Bartoloméde Las Casas, a Spanish priest, documented some of the atrocities against the native people at the hands of his fellow Spaniards. I feel sick everytime I read his words.
They forced their way into native settlements, slaughtering everyone they found there, including small children, old men, pregnant women, and even women who had just given birth. They hacked them to pieces, slicing open their bellies with their swords as though they were so many sheep herded into a pen.

They even laid wagers on whether they could manage to slice a man in two at a stroke, or cut an individual's head from his body, or disembowel him with a single blow of their axes.

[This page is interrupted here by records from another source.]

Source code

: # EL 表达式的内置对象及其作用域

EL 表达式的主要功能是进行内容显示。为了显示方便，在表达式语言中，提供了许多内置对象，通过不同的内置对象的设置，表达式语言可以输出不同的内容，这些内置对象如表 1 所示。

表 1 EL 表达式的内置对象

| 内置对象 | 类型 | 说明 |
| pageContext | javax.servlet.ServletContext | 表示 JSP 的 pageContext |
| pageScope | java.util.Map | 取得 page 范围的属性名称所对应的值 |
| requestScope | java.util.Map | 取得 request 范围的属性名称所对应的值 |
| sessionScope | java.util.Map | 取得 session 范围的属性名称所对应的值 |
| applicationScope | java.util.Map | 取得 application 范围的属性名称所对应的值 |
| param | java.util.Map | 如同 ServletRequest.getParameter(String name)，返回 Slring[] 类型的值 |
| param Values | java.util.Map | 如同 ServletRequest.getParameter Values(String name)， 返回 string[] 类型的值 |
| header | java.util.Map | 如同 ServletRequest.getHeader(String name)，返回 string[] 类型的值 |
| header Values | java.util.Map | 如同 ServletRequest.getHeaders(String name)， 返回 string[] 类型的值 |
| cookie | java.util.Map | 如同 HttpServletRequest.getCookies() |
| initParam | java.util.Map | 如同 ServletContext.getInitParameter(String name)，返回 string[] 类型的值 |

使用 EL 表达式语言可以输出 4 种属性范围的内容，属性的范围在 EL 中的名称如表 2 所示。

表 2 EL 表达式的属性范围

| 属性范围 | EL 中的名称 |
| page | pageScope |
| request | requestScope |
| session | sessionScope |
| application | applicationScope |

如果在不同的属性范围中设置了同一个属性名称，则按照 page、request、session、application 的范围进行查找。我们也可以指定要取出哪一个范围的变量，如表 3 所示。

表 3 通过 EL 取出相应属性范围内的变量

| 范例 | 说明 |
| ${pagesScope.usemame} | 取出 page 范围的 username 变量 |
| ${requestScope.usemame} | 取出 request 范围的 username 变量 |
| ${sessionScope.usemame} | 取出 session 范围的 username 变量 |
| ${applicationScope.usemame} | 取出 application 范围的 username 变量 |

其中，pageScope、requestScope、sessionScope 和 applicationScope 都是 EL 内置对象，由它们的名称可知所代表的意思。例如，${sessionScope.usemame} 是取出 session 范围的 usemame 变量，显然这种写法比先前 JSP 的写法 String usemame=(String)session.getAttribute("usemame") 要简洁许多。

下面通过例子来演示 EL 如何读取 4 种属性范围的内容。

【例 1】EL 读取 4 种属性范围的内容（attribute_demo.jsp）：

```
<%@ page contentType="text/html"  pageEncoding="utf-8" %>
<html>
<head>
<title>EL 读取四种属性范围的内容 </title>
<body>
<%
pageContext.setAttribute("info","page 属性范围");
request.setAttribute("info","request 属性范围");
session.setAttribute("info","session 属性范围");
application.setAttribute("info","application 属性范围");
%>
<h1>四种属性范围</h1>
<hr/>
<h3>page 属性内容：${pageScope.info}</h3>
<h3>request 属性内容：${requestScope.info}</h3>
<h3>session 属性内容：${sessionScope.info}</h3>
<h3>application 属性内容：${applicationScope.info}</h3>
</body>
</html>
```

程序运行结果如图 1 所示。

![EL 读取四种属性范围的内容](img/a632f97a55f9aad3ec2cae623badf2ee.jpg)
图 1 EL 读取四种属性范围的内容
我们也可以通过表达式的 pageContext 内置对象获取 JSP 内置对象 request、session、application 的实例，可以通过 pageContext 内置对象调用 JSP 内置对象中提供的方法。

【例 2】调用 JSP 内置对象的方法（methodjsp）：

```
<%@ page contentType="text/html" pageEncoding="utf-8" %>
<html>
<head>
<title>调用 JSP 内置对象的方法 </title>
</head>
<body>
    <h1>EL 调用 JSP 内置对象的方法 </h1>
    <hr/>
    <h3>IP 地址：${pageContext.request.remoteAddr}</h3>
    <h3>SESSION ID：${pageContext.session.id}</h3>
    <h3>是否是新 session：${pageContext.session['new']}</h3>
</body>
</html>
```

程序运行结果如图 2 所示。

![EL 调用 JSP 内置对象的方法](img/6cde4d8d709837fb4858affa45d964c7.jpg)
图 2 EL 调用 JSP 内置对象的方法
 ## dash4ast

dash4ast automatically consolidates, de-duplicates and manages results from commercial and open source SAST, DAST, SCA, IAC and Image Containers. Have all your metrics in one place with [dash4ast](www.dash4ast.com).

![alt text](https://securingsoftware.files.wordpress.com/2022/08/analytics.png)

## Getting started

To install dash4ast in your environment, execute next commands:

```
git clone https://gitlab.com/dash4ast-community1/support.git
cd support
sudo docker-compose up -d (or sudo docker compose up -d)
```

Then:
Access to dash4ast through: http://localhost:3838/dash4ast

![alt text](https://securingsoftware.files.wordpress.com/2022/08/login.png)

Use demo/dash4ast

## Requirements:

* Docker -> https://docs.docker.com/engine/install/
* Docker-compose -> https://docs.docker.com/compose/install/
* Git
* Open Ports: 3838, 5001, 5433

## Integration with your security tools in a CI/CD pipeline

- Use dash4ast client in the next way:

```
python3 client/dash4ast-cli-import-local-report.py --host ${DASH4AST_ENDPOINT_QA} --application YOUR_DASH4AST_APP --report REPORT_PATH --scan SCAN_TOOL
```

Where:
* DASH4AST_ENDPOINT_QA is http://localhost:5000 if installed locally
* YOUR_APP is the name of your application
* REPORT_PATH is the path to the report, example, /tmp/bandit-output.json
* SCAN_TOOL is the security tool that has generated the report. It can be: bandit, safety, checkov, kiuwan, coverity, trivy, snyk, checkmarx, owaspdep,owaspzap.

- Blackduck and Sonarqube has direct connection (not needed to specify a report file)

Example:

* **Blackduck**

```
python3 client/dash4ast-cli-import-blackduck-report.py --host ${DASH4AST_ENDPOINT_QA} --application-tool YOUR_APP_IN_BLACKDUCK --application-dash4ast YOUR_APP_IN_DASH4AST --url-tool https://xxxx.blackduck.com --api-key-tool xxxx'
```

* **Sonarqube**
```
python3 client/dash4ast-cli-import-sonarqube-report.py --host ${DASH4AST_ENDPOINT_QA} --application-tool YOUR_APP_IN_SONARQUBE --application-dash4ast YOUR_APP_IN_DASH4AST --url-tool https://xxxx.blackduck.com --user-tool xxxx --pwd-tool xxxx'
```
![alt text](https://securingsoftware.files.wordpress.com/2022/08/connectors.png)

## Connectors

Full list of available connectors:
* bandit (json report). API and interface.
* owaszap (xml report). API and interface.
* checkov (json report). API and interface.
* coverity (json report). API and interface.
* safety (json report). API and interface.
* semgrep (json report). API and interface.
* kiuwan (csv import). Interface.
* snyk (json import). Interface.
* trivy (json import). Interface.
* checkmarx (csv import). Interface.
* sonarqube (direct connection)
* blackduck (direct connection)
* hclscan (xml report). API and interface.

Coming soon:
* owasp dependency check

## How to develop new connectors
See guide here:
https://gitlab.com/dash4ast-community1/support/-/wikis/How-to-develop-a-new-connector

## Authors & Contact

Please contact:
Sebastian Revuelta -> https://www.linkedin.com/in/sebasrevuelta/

They grabbed suckling infants by the feet and, ripping them from their mothers' breasts, dashed them headlong against the rocks. Others, laughing and joking all the while, threw them over their shoulders into a river, shouting: 'Wriggle, you little perisher.'
While crying out against the injustices done to the Tainos, Las Casas opened the door to injustice against the people of Africa by proposing that Africans be used as slaved instead of the dwindling Taino population.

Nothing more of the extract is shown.